### AIM OF THE TASK
Word for word, set down every line of the entries below from the line with "The memory _layout_" to the line with "4. [Cyberduck](https://cyberduck.io/) - *Cyberduck", including both, and no other line.
......
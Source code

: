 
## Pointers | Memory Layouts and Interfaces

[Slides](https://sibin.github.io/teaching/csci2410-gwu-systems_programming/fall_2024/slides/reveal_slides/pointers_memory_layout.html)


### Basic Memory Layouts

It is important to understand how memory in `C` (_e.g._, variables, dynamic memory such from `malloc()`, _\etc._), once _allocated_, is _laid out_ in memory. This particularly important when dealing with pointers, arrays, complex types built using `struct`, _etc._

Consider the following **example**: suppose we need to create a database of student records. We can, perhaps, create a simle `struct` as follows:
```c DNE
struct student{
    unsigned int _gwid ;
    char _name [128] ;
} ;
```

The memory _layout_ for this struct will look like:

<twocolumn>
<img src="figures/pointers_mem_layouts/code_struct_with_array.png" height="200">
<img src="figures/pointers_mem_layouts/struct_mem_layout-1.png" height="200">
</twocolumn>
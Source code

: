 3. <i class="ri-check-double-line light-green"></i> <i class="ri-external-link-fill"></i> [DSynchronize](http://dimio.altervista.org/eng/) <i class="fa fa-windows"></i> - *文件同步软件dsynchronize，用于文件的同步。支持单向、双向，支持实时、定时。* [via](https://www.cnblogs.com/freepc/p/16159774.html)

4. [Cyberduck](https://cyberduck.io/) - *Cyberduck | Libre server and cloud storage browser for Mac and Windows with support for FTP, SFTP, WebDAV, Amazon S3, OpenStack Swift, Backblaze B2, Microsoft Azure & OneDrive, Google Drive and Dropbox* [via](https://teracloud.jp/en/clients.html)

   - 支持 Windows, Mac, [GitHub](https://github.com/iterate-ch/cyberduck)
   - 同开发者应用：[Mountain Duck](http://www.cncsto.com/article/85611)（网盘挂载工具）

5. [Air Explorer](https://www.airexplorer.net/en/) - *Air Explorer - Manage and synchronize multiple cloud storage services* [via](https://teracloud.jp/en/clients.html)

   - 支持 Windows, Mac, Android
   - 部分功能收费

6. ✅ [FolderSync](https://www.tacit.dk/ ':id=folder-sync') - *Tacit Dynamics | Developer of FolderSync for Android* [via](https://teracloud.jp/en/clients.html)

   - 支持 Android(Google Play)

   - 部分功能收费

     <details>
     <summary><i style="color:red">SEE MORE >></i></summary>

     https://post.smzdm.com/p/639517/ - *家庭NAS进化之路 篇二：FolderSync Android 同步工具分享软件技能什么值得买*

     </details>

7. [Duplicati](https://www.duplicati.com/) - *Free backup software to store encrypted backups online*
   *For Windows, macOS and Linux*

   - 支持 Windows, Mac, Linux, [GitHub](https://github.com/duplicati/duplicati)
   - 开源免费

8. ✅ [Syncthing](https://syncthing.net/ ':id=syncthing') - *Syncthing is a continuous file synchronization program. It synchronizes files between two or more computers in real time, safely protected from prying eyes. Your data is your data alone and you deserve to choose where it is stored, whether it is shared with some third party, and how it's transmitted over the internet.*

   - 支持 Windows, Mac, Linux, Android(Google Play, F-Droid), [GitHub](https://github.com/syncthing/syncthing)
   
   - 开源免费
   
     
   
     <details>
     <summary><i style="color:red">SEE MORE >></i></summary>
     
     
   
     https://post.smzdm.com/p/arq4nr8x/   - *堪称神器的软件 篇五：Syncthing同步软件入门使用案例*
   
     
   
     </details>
......
### SOLUTION TO THIS TASK
The memory _layout_ for this struct will look like:

<twocolumn>
<img src="figures/pointers_mem_layouts/code_struct_with_array.png" height="200">
<img src="figures/pointers_mem_layouts/struct_mem_layout-1.png" height="200">
</twocolumn>
Source code

: 3. <i class="ri-check-double-line light-green"></i> <i class="ri-external-link-fill"></i> [DSynchronize](http://dimio.altervista.org/eng/) <i class="fa fa-windows"></i> - *文件同步软件dsynchronize，用于文件的同步。支持单向、双向，支持实时、定时。* [via](https://www.cnblogs.com/freepc/p/16159774.html)

4. [Cyberduck](https://cyberduck.io/) - *Cyberduck | Libre server and cloud storage browser for Mac and Windows with support for FTP, SFTP, WebDAV, Amazon S3, OpenStack Swift, Backblaze B2, Microsoft Azure & OneDrive, Google Drive and Dropbox* [via](https://teracloud.jp/en/clients.html)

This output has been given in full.